EXERCISE GOAL | Look through the data below for the line with "- **Añadir Nueva" and the line with "- Validación de entradas de usuario", then output those two and all lines in between, exactly as written.

TASK DATA |
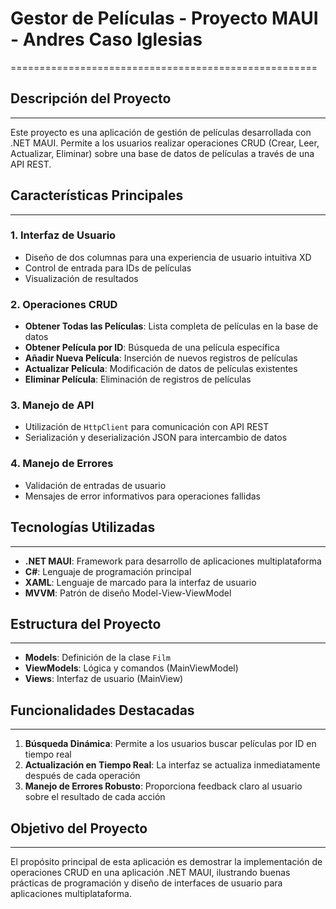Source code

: # Gestor de Películas - Proyecto MAUI - Andres Caso Iglesias
=====================================================

## Descripción del Proyecto
---------------------------

Este proyecto es una aplicación de gestión de películas desarrollada con .NET MAUI. Permite a los usuarios realizar operaciones CRUD (Crear, Leer, Actualizar, Eliminar) sobre una base de datos de películas a través de una API REST.

## Características Principales
---------------------------

### 1. Interfaz de Usuario

- Diseño de dos columnas para una experiencia de usuario intuitiva XD
- Control de entrada para IDs de películas
- Visualización de resultados 

### 2. Operaciones CRUD

- **Obtener Todas las Películas**: Lista completa de películas en la base de datos
- **Obtener Película por ID**: Búsqueda de una película específica
- **Añadir Nueva Película**: Inserción de nuevos registros de películas
- **Actualizar Película**: Modificación de datos de películas existentes
- **Eliminar Película**: Eliminación de registros de películas

### 3. Manejo de API

- Utilización de `HttpClient` para comunicación con API REST
- Serialización y deserialización JSON para intercambio de datos

### 4. Manejo de Errores

- Validación de entradas de usuario
- Mensajes de error informativos para operaciones fallidas

## Tecnologías Utilizadas
-------------------------

- **.NET MAUI**: Framework para desarrollo de aplicaciones multiplataforma
- **C#**: Lenguaje de programación principal
- **XAML**: Lenguaje de marcado para la interfaz de usuario
- **MVVM**: Patrón de diseño Model-View-ViewModel

## Estructura del Proyecto
-------------------------

- **Models**: Definición de la clase `Film`
- **ViewModels**: Lógica y comandos (MainViewModel)
- **Views**: Interfaz de usuario (MainView)

## Funcionalidades Destacadas
---------------------------

1. **Búsqueda Dinámica**: Permite a los usuarios buscar películas por ID en tiempo real
2. **Actualización en Tiempo Real**: La interfaz se actualiza inmediatamente después de cada operación
3. **Manejo de Errores Robusto**: Proporciona feedback claro al usuario sobre el resultado de cada acción

## Objetivo del Proyecto
-----------------------

El propósito principal de esta aplicación es demostrar la implementación de operaciones CRUD en una aplicación .NET MAUI, ilustrando buenas prácticas de programación y diseño de interfaces de usuario para aplicaciones multiplataforma.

WRITTEN RESPONSE |
- **Añadir Nueva Película**: Inserción de nuevos registros de películas
- **Actualizar Película**: Modificación de datos de películas existentes
- **Eliminar Película**: Eliminación de registros de películas

### 3. Manejo de API

- Utilización de `HttpClient` para comunicación con API REST
- Serialización y deserialización JSON para intercambio de datos

### 4. Manejo de Errores

- Validación de entradas de usuario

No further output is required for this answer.